It's only /ef/, sorry  (Well, some people pronounce it /ev/ even in isolation. I do at least)
Standard Modern Greek has no diphthongs :/


----------



## Angelo di fuoco

Arthur Fomalhaut said:


> Languages are always studied with the latest extant pronunciation; which student of German worries about some old German pronunciation? It is stupid.



As a matter of fact, if your subject is Mittelhochdeutsch or Althochdeutsch, you do worry about correct (better said: reconstructed) pronunciation.

Latin is a separate case: there are several standards: reconstructed Classical pronunciation and various national standards, influenced by the pronunciation of their own language. There are also at least two singing standards: "ce, ci = tse, tsi" (the "German" way) and "ce, ci = che, chi" (ch like in English or Spanish), the "Italian" way.

The same goes for Greek. Even with Classical Greek you have the problem of the various stages like Preclassical, Classical or Hellenistic Greek, and besides that, various dialects. So you can really do almost anything you like, provided your system is consequent and coherent. The modern traditional pronunciation of Ancient Greek is mostly a compromiss between Ancient and Modern Greek with elements of national pronunciation habits.

At this moment I'm shaping my own way to pronounce Ancient Greek... it's fluid and in motion.


----------



## Αγγελος

"actually nobody does long vowels in Latin"
Are you sure?

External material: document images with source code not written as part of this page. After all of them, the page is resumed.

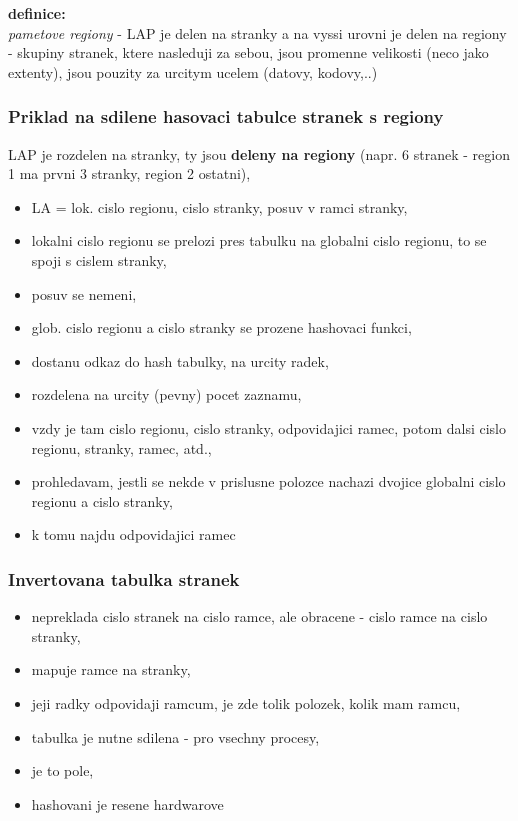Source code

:\documentclass[a4paper, 11pt]{article}
\begin{document}
\textbf{definice:} \\[0.5em]
\textit{pametove regiony} - LAP je delen na stranky a na vyssi urovni je delen na regiony - skupiny stranek, ktere nasleduji za sebou, jsou promenne velikosti (neco jako extenty), jsou pouzity za urcitym ucelem (datovy, kodovy,..) \\

\subsubsection{Priklad na sdilene hasovaci tabulce stranek s regiony}
LAP je rozdelen na stranky, ty jsou \textbf{deleny na regiony} (napr. 6 stranek - region 1 ma prvni 3 stranky, region 2 ostatni),
\begin{itemize}
    \item LA = lok. cislo regionu, cislo stranky, posuv v ramci stranky,
    \item lokalni cislo regionu se prelozi pres tabulku na globalni cislo regionu, to se spoji s cislem stranky,
    \item posuv se nemeni,
    \item glob. cislo regionu a cislo stranky se prozene hashovaci funkci,
    \item dostanu odkaz do hash tabulky, na urcity radek,
    \item rozdelena na urcity (pevny) pocet zaznamu, 
    \item vzdy je tam cislo regionu, cislo stranky, odpovidajici ramec, potom dalsi cislo regionu, stranky, ramec, atd.,
    \item prohledavam, jestli se nekde v prislusne polozce nachazi dvojice globalni cislo regionu a cislo stranky,
    \item k tomu najdu odpovidajici ramec \\
\end{itemize}

\subsubsection{Invertovana tabulka stranek}
\begin{itemize}
    \item nepreklada cislo stranek na cislo ramce, ale obracene - cislo ramce na cislo stranky,
    \item mapuje ramce na stranky,
    \item jeji radky odpovidaji ramcum, je zde tolik polozek, kolik mam ramcu,
    \item tabulka je nutne sdilena - pro vsechny procesy,
    \item je to pole,
    \item hashovani je resene hardwarove \\
\end{itemize}
\end{document}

I don't see why Czechs or Hungarians, who have distinctions of length in their own language in all syllables (or just the stressed ones) wouldn't do it! To us, of course, who lack such distinctions in our mother tongues, it seems like an exercise in futility...
Hungarian friends tell me that Hungarian poetry does rely on distinctions of quantity. IF (and that's a big if) using a reconstructed pronunciation could make ancient poetry sound less like prose to us moderns, that would be a big advantage.


----------



## Angelo di fuoco

Czech and Hungarian spelling marks every long syllable as such. In German you have quantity distinctions only in stressed syllables. It isn't marked as such with an accent, but you mostly can deduce it from context: diphthongs count as long vowels, ß in modern spelling comes only after long vowels and ss after short ones (like in Floß and floss), open syllables usually have long vowels, syllables with one consonant in the syllable coda have either long or short vowels, and some letters are used as lengthening marks: h after pretty every vowel, e after i. Of course, there are exceptions such as loans from foreign languages or words where there was once a vowel that was lost at some stage: Trost has a long closed vowel, the tonic e in Frevler is also long and closed, but this is because the first syllable in Frevel is open.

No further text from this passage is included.